EXERCISE DIRECTIONS. Each line from the material with the word "faces" in it must be copied.

RECORD EXCERPTS.
────────────────────

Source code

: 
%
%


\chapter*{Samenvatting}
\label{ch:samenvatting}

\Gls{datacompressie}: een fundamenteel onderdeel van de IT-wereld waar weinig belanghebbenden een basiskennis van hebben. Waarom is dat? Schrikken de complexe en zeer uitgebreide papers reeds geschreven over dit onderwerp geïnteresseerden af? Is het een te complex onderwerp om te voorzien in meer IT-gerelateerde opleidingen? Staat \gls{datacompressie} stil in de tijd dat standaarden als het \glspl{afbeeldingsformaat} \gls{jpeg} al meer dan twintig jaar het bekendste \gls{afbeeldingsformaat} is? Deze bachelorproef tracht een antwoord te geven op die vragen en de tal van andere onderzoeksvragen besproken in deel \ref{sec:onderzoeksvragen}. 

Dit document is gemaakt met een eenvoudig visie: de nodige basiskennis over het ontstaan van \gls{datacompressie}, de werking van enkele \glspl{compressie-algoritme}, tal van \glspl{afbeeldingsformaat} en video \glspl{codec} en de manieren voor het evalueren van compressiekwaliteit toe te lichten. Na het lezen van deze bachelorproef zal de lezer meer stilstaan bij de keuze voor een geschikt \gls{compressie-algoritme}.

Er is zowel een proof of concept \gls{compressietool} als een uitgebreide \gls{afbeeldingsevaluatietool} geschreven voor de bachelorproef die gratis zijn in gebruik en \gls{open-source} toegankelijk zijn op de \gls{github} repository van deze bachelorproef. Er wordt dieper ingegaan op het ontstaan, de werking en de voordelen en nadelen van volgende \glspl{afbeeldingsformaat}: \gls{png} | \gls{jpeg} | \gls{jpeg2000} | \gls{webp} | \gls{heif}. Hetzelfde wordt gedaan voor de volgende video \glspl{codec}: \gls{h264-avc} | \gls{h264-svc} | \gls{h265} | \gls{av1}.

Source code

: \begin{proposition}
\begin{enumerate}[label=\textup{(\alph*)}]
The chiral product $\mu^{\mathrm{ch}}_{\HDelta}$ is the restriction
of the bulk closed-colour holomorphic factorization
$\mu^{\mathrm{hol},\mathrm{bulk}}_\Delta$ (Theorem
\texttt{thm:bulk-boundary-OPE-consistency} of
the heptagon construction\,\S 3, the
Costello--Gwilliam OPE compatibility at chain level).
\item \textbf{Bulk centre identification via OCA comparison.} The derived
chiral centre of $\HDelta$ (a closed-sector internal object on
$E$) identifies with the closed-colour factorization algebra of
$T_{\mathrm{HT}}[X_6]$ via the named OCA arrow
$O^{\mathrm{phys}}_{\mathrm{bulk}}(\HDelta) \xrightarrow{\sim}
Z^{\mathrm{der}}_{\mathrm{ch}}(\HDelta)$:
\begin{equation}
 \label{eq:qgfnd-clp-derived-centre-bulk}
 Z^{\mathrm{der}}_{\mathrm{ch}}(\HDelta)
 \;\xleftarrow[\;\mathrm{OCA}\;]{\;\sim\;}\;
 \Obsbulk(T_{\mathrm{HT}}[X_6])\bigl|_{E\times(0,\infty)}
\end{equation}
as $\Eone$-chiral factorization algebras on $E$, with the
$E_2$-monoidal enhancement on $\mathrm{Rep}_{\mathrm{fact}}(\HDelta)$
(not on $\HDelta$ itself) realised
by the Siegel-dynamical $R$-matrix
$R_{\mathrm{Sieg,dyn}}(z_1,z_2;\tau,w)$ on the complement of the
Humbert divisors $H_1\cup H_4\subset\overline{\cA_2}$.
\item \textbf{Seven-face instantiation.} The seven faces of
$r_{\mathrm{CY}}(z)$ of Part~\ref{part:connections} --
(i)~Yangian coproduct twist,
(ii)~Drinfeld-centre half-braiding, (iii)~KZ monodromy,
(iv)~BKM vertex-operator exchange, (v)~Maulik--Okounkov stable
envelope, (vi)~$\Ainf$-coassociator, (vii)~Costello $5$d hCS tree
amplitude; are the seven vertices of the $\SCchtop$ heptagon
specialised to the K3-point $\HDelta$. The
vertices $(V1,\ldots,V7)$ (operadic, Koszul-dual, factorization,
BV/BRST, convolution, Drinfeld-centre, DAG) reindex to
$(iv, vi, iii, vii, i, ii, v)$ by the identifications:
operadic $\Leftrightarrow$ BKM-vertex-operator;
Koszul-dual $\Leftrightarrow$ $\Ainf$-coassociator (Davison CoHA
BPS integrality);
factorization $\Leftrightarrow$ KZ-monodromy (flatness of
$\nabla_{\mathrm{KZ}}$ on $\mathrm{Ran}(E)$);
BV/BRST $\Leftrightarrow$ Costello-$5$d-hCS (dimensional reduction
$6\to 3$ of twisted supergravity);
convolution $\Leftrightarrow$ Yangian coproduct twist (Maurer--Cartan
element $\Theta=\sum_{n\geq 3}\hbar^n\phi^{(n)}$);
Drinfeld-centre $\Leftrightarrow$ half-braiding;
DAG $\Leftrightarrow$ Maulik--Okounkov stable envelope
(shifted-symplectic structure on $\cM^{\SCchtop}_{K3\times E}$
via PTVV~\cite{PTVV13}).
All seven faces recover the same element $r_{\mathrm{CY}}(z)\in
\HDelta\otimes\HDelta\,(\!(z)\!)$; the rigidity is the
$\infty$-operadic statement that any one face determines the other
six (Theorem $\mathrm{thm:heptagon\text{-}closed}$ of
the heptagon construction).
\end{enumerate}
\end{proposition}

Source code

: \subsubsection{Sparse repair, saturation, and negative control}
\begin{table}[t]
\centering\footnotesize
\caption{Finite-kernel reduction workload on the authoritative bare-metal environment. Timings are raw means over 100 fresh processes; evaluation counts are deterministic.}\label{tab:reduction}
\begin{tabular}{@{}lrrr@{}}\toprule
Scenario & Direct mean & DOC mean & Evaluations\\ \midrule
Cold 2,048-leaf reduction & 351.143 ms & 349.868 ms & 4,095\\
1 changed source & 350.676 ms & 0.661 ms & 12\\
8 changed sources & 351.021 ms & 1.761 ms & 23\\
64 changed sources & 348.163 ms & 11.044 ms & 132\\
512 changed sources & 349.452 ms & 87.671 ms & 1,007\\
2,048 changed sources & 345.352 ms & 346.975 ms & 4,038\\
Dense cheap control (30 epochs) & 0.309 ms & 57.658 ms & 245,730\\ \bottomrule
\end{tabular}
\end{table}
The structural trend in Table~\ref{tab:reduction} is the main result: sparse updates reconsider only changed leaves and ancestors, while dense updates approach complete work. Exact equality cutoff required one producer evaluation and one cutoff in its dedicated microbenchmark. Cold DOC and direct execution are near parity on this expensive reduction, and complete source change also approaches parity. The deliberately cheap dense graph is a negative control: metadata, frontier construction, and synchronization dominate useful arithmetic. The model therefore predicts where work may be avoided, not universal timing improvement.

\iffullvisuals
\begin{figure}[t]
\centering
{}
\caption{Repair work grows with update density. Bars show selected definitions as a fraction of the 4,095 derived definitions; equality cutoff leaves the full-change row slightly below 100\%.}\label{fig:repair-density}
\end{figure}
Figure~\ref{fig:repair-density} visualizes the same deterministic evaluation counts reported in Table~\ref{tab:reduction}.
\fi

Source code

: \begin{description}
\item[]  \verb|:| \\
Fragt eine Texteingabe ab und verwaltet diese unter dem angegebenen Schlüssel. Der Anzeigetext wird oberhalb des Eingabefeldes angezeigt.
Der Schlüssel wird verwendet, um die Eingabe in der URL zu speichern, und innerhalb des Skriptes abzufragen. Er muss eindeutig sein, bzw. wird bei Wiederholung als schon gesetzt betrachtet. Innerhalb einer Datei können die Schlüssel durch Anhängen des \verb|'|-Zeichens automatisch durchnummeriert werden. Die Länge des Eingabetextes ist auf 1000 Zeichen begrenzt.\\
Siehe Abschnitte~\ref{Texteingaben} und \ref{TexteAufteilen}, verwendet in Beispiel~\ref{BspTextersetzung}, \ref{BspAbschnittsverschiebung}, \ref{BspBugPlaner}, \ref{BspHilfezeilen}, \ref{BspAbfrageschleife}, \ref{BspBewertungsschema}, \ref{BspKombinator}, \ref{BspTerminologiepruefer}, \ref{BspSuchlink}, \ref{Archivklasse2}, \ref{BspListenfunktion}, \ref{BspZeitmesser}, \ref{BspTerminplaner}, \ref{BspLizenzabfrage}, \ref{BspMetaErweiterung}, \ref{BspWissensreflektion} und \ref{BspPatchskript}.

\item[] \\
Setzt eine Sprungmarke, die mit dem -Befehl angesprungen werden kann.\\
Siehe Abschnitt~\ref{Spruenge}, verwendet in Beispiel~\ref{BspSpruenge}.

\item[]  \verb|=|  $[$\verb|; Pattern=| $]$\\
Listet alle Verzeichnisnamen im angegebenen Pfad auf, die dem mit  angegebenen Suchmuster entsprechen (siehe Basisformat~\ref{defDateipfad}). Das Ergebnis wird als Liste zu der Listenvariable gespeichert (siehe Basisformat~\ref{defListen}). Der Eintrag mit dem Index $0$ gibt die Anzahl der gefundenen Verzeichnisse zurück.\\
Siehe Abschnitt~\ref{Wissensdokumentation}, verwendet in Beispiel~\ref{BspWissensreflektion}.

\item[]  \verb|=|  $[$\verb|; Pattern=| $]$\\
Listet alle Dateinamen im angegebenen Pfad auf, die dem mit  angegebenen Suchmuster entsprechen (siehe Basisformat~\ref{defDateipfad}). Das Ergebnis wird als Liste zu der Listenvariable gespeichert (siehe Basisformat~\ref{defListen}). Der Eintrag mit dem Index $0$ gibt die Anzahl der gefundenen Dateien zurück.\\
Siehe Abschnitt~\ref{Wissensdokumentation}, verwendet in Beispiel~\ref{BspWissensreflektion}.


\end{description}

────────────────────

TASK RESULT.
\item \textbf{Seven-face instantiation.} The seven faces of
All seven faces recover the same element $r_{\mathrm{CY}}(z)\in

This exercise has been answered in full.